Dept. of Philosophy, Göteborg University, Sweden ISSN 1652-0459

Free will, determinism and suicide

Frank Lorentzon

e-mail: frank@filosofi.gu.se

The problem of free will has occupied the minds of men at least since antiquity. Traditionally, the question doesn’t concern whether we feel free or not when acting or deciding what to do, but whether we are free or not. It’s not, stated as an ontological question, primarily a query of how free we are, but if we are free at all. Since the 17th century, the problem has been formulated as the question whether there can be any free will if determinism is true.

Determinism can be defined in many ways. I will stick to this, rather crude, definition:

determinism is the hypothesis that everything that happens is caused by prior states in the world. The fundamental point here is that everything that happens is taken to be sufficiently determined by prior states, hence there could never have been any real alternatives to what actually happened. Whether determinism is true or not is still an open issue; we are not, at the present stage of science, able to give a definitive answer.

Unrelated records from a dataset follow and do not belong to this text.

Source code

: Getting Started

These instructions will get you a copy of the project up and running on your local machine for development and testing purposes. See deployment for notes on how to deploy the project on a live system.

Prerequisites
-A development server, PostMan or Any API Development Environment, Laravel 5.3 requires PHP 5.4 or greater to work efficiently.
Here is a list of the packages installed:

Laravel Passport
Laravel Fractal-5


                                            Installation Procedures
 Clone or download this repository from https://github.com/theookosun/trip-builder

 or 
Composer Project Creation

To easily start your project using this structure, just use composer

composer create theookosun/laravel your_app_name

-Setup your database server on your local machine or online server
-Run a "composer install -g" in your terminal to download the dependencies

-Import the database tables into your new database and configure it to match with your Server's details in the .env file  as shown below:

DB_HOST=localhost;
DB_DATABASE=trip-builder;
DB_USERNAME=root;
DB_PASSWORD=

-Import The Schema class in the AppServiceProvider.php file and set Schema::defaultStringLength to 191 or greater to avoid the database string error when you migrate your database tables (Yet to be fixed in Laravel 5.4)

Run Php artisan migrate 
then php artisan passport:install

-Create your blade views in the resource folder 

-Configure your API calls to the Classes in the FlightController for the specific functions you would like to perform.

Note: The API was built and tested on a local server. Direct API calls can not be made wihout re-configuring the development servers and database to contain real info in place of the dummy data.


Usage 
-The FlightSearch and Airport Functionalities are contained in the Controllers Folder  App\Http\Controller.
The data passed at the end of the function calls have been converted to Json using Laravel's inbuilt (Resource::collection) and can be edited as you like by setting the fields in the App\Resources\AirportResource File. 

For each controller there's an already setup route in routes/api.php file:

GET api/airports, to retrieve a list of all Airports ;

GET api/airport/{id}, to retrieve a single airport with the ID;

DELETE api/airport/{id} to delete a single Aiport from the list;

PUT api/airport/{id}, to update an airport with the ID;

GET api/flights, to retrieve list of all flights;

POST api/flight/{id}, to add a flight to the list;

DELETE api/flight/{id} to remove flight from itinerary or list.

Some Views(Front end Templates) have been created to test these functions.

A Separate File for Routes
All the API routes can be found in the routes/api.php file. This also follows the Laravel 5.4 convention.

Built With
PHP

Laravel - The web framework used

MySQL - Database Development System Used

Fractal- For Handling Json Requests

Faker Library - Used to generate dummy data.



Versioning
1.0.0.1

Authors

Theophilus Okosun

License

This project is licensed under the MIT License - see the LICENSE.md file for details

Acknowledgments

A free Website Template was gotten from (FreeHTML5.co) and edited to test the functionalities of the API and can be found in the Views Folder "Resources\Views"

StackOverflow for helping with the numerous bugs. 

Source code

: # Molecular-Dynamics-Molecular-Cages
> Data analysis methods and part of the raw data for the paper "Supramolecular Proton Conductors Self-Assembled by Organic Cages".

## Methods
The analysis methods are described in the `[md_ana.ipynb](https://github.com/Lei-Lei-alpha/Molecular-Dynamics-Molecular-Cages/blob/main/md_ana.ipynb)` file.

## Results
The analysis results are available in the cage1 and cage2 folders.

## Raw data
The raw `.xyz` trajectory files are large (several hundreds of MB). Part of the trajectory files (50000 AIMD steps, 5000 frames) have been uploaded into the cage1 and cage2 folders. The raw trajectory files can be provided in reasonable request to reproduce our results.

To summarize the most common types of answers to the question of free will, we can distinguish between three main types of answers:

Compatibilism defines freedom as the power to act according to one’s will, not being constrained by external or internal pressure to a degree that makes the action compelled. You are free if you did what you did because you wanted to, and not for other reasons. It’s a widely held position in the current debate, but this solution does not actually state that our will is free: the will is caused by our character, our memories and our mood as well as by our perception of the situation in which we act. Our will, like everything else, is an integral part of an all-encompassing causal web, and even though we did what we did because we wanted to, we could not have wanted what we didn't want. Hence, freedom (but not free will) is possible even if determinism is true according to the compatibilist.

Others disagree with this solution. Traditionally free will has often been regarded as excluded by determinism; if determinism is true there never are any alternatives, hence there cannot be any free will, since free will presupposes real alternatives. Both libertarianism and fatalism demands that we, to be free, must have been able to have wanted what we didn’t want, in order that we could have done what we didn’t do. Libertarianists believe we have this sort of freedom, fatalists don’t.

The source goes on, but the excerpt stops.